Here’s a video where this test is being performed:
2. Vaccum Pump Test (Very Accurate)
If the purge valve draws a vacuum directly from your Mountaineer’s engine (no line in), you can do this test, but you’ll need to remove it first. If it has a vacuum line in and out you can do this with it bolted to the vehicle.
The EVAP purge valve opens up and uses engine vacuum to pull fuel vapor from the gas tank in order to reduce emisssions. This is done for emissions purposes and doesn’t affect your ability to drive the vehicle.
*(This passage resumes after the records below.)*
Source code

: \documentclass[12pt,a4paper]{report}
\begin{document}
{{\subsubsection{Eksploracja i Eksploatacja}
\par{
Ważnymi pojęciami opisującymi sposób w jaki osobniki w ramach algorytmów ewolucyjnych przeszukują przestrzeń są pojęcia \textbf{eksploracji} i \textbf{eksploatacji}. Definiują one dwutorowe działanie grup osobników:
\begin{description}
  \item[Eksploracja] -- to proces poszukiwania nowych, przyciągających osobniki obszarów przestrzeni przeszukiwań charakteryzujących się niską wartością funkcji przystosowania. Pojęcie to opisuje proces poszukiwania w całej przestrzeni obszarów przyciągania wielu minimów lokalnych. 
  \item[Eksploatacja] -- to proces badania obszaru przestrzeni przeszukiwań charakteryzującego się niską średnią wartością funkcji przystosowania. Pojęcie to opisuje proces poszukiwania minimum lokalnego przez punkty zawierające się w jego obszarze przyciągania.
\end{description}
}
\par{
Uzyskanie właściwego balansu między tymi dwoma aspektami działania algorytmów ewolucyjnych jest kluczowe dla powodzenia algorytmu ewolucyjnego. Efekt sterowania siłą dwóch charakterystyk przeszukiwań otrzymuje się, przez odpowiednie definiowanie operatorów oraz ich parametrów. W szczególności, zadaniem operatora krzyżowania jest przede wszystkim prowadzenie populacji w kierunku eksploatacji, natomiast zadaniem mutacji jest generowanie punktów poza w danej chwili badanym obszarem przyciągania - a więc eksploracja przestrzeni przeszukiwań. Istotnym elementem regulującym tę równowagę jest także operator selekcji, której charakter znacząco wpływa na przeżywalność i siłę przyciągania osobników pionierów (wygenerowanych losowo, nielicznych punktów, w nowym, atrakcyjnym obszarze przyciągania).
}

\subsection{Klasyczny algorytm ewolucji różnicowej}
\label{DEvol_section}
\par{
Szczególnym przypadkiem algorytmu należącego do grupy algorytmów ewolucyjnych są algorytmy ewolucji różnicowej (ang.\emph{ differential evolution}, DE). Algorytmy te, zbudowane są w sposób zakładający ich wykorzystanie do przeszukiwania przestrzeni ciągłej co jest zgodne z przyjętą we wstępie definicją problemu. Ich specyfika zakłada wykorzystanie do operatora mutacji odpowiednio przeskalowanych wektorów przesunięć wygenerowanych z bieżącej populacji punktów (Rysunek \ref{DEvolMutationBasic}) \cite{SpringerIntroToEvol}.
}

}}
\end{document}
When your Mountaineer is not running, the purge valve should hold vacuum on the upstream side. You can use a vacuum pump to quickly test whether or not it is stuck open. The video below shows exactly how you’d go about doing so.
While the purge valve is the most common cause of P1450 in the Mercury Mountaineer, it’s not the only one.
- Bad fuel tank pressure sensor
- Crushed/crimped hose in between the fuel tank and canister
- Overfilling the gas tank
With P1450 in the Mercury Mountaineer, the most common cause is a bad purge valve. It’s easy to diagnose, and cheap to fix. If it passes the test, look for a crimped EVAP line coming from the fuel tank, or a clogged charcoal canister. This can happen a lot after filling the fuel tank. Good luck!